Requirement = The material below holds a span beginning at the line with "global MASTER processor.\\" and ending at the line with "注：该部分的伪代码仅做作为说". Quote that span exactly, both ends included, and only that span.
==== Available data
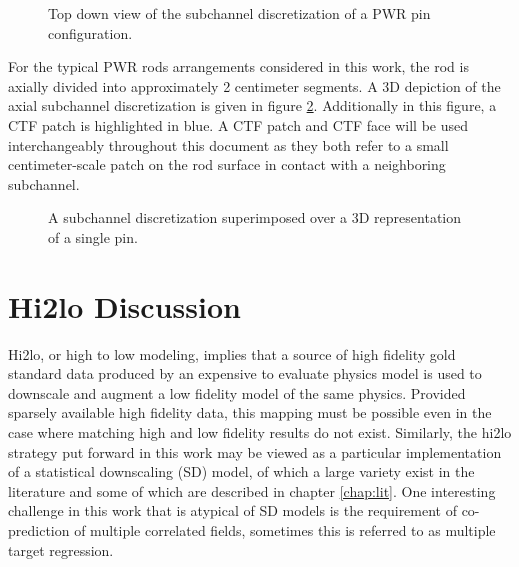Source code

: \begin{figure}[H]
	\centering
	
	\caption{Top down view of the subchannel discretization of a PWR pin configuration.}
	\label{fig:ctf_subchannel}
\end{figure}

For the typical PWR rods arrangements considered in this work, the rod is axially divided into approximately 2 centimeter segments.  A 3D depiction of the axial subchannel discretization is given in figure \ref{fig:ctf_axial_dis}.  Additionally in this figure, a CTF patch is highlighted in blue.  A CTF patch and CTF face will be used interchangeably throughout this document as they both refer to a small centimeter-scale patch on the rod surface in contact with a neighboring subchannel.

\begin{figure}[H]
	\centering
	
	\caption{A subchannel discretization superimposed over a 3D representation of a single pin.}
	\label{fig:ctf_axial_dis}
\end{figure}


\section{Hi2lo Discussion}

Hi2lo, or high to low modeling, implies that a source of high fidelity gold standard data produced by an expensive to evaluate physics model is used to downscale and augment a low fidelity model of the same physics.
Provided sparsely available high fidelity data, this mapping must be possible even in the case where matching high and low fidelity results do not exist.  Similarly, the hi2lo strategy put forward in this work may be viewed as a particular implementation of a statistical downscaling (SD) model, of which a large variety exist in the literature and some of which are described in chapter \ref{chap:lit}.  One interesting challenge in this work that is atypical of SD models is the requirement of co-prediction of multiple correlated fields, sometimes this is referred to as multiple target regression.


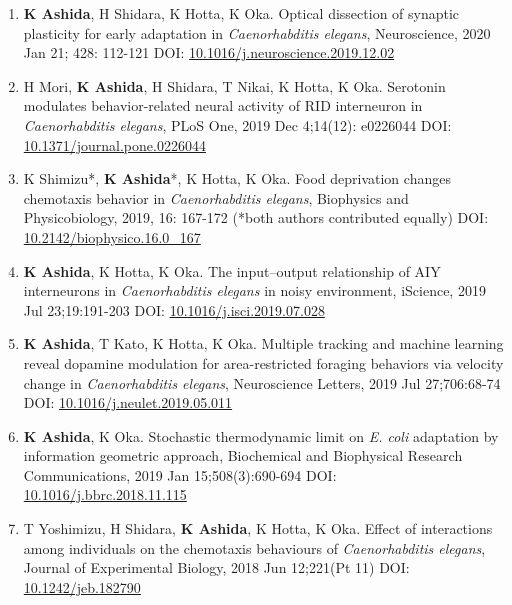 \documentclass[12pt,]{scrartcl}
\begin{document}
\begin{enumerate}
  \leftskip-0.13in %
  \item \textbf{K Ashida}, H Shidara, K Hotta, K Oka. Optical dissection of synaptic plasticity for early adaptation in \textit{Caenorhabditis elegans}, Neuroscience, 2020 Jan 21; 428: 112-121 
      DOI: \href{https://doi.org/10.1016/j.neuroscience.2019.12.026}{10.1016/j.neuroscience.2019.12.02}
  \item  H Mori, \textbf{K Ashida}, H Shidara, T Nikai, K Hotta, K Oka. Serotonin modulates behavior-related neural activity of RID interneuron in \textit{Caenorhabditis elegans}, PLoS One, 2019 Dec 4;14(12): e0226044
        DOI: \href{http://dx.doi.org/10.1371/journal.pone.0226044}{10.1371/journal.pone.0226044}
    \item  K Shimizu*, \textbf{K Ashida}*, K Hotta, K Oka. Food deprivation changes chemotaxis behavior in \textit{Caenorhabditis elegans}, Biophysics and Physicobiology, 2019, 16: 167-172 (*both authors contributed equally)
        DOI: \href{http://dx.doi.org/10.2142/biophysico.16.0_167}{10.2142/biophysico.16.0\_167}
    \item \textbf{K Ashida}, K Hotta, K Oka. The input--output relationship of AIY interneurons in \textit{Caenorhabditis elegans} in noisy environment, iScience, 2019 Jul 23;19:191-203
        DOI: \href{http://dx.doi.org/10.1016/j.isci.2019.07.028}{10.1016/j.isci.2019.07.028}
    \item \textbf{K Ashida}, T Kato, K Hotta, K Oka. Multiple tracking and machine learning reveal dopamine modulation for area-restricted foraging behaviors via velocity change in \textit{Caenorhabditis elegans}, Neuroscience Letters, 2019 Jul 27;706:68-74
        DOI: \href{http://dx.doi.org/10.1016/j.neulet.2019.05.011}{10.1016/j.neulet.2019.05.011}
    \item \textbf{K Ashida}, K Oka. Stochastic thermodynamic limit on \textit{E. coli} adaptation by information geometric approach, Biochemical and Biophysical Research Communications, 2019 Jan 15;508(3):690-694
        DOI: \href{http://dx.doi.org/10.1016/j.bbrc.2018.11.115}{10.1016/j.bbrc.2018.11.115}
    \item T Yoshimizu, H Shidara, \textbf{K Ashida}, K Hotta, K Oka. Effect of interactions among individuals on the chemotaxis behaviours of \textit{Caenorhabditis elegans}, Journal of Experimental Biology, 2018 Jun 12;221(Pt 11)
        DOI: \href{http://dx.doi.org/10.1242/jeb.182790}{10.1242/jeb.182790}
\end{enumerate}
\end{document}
========
==== Available data
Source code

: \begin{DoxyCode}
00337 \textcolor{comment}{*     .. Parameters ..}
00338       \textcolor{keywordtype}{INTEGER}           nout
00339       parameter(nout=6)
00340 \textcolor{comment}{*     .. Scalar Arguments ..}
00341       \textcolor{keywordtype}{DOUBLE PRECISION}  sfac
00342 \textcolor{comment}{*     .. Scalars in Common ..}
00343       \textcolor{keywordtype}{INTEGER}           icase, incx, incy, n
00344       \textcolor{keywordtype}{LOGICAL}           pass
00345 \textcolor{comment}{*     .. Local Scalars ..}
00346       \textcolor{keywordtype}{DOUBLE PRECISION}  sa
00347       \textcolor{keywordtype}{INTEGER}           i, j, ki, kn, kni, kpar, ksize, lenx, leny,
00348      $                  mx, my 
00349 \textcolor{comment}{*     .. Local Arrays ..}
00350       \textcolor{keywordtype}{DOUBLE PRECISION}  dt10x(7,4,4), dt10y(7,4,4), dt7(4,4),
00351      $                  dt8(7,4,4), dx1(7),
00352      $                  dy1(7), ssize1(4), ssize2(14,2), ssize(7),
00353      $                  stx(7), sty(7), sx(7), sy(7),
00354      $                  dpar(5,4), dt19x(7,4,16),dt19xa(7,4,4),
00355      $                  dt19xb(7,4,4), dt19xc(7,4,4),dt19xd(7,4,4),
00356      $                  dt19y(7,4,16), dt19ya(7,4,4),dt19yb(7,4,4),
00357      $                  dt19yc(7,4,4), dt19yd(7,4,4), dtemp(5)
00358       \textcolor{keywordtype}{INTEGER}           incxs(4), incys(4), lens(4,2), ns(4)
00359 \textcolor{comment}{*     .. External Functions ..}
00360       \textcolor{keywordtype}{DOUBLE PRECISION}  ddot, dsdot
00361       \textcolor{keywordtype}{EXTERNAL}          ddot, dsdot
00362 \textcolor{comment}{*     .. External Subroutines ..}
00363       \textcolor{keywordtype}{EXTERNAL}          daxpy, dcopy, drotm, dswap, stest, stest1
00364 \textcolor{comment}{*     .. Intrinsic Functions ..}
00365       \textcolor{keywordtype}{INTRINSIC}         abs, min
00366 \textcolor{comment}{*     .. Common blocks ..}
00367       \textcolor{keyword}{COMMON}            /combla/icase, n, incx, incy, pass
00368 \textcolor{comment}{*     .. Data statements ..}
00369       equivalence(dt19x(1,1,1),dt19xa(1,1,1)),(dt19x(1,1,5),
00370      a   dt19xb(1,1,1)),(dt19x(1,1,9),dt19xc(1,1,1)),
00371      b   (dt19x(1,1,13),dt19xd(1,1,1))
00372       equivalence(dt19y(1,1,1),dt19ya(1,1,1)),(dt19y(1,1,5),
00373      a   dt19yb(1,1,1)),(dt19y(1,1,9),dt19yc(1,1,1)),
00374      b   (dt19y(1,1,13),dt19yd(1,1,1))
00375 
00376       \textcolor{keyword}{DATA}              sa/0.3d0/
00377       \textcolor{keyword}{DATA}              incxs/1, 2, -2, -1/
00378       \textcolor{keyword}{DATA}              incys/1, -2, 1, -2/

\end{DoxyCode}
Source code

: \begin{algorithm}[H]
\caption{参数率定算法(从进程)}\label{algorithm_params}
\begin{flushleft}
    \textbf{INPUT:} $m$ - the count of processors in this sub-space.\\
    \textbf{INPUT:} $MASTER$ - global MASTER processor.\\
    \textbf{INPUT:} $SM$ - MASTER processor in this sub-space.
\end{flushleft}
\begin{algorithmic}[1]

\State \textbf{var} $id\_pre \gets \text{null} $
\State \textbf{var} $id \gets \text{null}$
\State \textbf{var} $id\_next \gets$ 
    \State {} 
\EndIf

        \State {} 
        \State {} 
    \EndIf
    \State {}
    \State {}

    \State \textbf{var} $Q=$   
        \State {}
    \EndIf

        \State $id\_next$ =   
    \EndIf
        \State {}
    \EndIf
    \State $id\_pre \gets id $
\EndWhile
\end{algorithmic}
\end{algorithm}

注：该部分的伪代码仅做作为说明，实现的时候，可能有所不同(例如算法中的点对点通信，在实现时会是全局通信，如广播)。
========
Task result =
    \textbf{INPUT:} $MASTER$ - global MASTER processor.\\
    \textbf{INPUT:} $SM$ - MASTER processor in this sub-space.
\end{flushleft}
\begin{algorithmic}[1]

\State \textbf{var} $id\_pre \gets \text{null} $
\State \textbf{var} $id \gets \text{null}$
\State \textbf{var} $id\_next \gets$ 
    \State {} 
\EndIf

        \State {} 
        \State {} 
    \EndIf
    \State {}
    \State {}

    \State \textbf{var} $Q=$   
        \State {}
    \EndIf

        \State $id\_next$ =   
    \EndIf
        \State {}
    \EndIf
    \State $id\_pre \gets id $
\EndWhile
\end{algorithmic}
\end{algorithm}

注：该部分的伪代码仅做作为说明，实现的时候，可能有所不同(例如算法中的点对点通信，在实现时会是全局通信，如广播)。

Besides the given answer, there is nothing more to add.